1. Becoming a lecturer! Keinginan ini diawali
oleh bang Ippho :
@R_Dhewie75 IPK di dunia kuliah itu berpengaruh nggak untuk kesuksesan? :)Ippho Santosa @ipphoright · Aug 28 Iya. Kalau kt bercita-cita jd dosen atau peneliti
That’s why saya suka histeris saat
Ferra mendapat nilai A dan saya B pada suatu mata kuliah (an excuse to support
my ambitiously competitive side-which is hazardous).
Dari dosen-guru, saya tidak hanya belajar tentang ilmu
pengetahuan, but the most crucial is when I can learn how they teach, the way
they transfer knowledge and facilitate students curiousity, even their fashion
style (hehe), sebagai amunisi saya untuk menjadi pendidik seperti mereka nantinya.
2. KULIAH lagi! Yeaay, dengan begitu saya
bisa menjadi mahasiswa ‘resmi’ lagi (because actually we are the students all
the time). Kuliah bukan hanya tentang mengejar karir, tapi kuliah adalah salah
satu bekal penting yang harus dibawa ketika kita menjalankan kehidupan nyata.
Dan yang harus direnungkan adalah, kamu cinta nggak sama kuliah? Karena kalo
kamu nggak cinta, masih banyak kok cara lain untuk mendapat karir yang bagus
(Bob Sadino, lulusan SMP yang jadi pengusaha kaya –raya, Bill Gates dan Mark
Zuckerberg, dropped out dari Harvard dan jadi jutawan berkat passion-nya di
bidang teknologi, dan masih banyak contoh lain yang bisa sukses tanpa kuliah).

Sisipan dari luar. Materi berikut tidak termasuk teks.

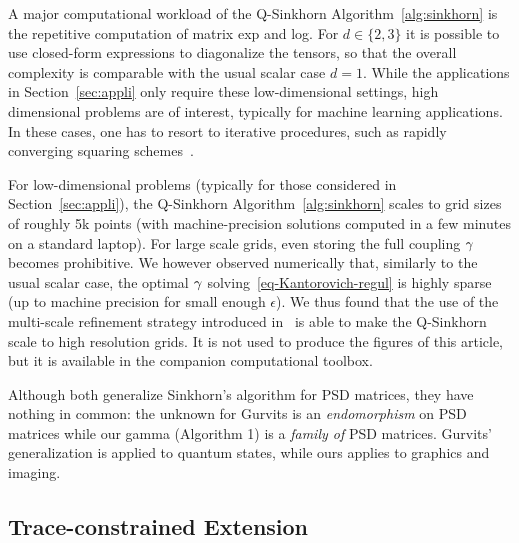 

\begin{rem}
A major computational workload of the Q-Sinkhorn Algorithm~\ref{alg:sinkhorn} is the repetitive computation of matrix exp and log. 
%
For $d \in \{2,3\}$ it is possible to use closed-form expressions to diagonalize the tensors, so that the overall complexity is comparable with the usual scalar case $d=1$.
%
While the applications in Section~\ref{sec:appli} only require these low-dimensional settings, high dimensional problems are of interest, typically for machine learning applications.  In these cases, one has to resort to iterative procedures, such as rapidly converging squaring schemes~\cite{HighamExp,HighamLog}.
\end{rem}

\begin{rem}
For low-dimensional problems (typically for those considered in Section~\ref{sec:appli}), the Q-Sinkhorn Algorithm~\ref{alg:sinkhorn} scales to grid sizes of roughly 5k points (with machine-precision solutions computed in a few minutes on a standard laptop).
%
For large scale grids, even storing the full coupling $\gamma$ becomes prohibitive. We however observed numerically that, similarly  to the usual scalar case, the optimal $\gamma$ solving~\eqref{eq-Kantorovich-regul} is highly sparse (up to machine precision for small enough $\epsilon$).
% 
We thus found that the use of the multi-scale refinement strategy introduced in~\cite{Schmitzer2016} is able to make the Q-Sinkhorn scale to high resolution grids.  It is not used to produce the figures of this article, but it is available in the companion computational toolbox.
\end{rem}

\begin{rem}
 Although both generalize Sinkhorn's algorithm for PSD matrices, they have nothing in common: the unknown for Gurvits is an \emph{endomorphism} on PSD matrices while our gamma (Algorithm 1) is a \emph{family of} PSD matrices. Gurvits' generalization is applied to quantum states, while ours applies to graphics and imaging. 
\end{rem}


\subsection{Trace-constrained Extension}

Dosen saya pernah heran, saat beliau
menceritakan tentang metode eksperimen yang ternyata banyak sekali macamnya,
saya dengan antusias mengatakan, “asyik ya Pak.” Beliau cerita kalo kebanyakan
mahasiswa menghindari materi yang rumit, bukannya berusaha menyelami materi
tersebut. Saya bersyukur dikaruniai Ferra yang bisa menjelaskan Statistika yang
menurut saya rumit, Nana yang bikin saya penasaran dengan eksperimen, dan semua
teman-teman saya dengan keahliannya masing-masing yang nggak berhenti menambah
referensi kehidupan saya.
Maka kuliah juga diperlukan cinta,
dengan begitu kita nggak bakal menggerutu saat mendapat tugas yang menumpuk,
nggak bakal berkompromi sama aturan kampus yang udah fixed, nggak bakal duduk paling belakang supaya bisa sambil main
hape pas dosen nerangin, dan menikmati setiap proses dalam kuliah dengan
bahagia (mau lulus cepat, tepat waktu, ataupun telat karena ingin skripsi yang
sempurna, you’ll have a big smile at the end). (Intermezo: saya pernah
menggerutu saat kebanyakan tugas, tapi setelah saya mengobrol dengan salah
seorang kakak kelas (a.Royan), ternyata masalahnya bukan pada jumlah atau bobot tugasnya,
melainkan hanya karena MANAJEMEN WAKTU!) Lebih jelasnya tentang lanjut kuliah, baca
di artikel ini.
Jadi, pekerjaan full time saya adalah
ibu rumah tangga, dengan pekerjaan part time-nya sebagai dosen (dan peneliti, aamiin). Kenapa? Karena
begitu saya berhasil mendidik anak-anak saya untuk menjadi individu yang lebih
baik dari waktu ke waktu, maka saya juga akan berhasil mendidik
mahasiswa-mahasiswa saya nantinya, insya Alloh.